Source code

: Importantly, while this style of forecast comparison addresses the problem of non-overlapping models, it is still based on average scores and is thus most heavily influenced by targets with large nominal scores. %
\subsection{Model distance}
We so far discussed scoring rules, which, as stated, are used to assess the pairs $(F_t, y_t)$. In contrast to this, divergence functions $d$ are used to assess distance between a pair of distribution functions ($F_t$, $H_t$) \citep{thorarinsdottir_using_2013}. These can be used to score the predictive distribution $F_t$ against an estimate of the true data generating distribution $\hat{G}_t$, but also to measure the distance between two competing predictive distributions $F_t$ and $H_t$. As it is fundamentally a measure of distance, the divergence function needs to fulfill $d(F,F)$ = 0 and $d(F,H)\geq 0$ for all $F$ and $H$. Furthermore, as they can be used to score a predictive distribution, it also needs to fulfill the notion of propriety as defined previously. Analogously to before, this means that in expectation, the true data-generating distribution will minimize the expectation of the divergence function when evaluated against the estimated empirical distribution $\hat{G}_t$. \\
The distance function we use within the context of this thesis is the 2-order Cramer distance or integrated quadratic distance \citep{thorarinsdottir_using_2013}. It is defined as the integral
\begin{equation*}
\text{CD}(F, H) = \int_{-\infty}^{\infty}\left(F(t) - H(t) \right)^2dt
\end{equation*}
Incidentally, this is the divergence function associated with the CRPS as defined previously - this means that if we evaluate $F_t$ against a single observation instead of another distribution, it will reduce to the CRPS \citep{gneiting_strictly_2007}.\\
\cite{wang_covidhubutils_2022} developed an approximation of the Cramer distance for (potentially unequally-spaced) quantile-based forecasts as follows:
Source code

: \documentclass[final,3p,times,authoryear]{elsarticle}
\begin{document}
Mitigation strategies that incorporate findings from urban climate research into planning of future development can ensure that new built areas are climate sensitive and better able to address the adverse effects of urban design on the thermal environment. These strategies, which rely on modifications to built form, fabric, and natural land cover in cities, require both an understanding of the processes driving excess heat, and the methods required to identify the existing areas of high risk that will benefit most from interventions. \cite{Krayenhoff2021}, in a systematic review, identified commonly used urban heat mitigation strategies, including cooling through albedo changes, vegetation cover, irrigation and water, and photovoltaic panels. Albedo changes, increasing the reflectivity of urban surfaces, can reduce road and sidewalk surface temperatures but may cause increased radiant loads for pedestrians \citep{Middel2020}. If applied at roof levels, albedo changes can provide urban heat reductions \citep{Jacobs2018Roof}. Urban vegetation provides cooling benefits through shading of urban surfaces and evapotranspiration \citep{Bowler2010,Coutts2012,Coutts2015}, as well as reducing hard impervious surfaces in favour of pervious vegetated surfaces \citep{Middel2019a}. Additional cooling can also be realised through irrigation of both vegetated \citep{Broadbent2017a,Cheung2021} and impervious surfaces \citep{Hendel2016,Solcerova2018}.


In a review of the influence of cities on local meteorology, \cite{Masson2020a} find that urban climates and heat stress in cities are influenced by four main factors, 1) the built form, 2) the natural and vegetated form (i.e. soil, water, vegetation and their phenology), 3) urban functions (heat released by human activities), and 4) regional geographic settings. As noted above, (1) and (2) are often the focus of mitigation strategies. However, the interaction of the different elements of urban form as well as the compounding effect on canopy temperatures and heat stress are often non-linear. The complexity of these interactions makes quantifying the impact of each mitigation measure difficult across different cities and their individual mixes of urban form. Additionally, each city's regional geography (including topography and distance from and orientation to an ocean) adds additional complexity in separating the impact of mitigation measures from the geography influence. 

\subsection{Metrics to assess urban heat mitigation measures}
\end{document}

WORK ORDER. How many lines of the material above contain the string "distribution"? Answer with the number only.

EXERCISE OUTPUT. 2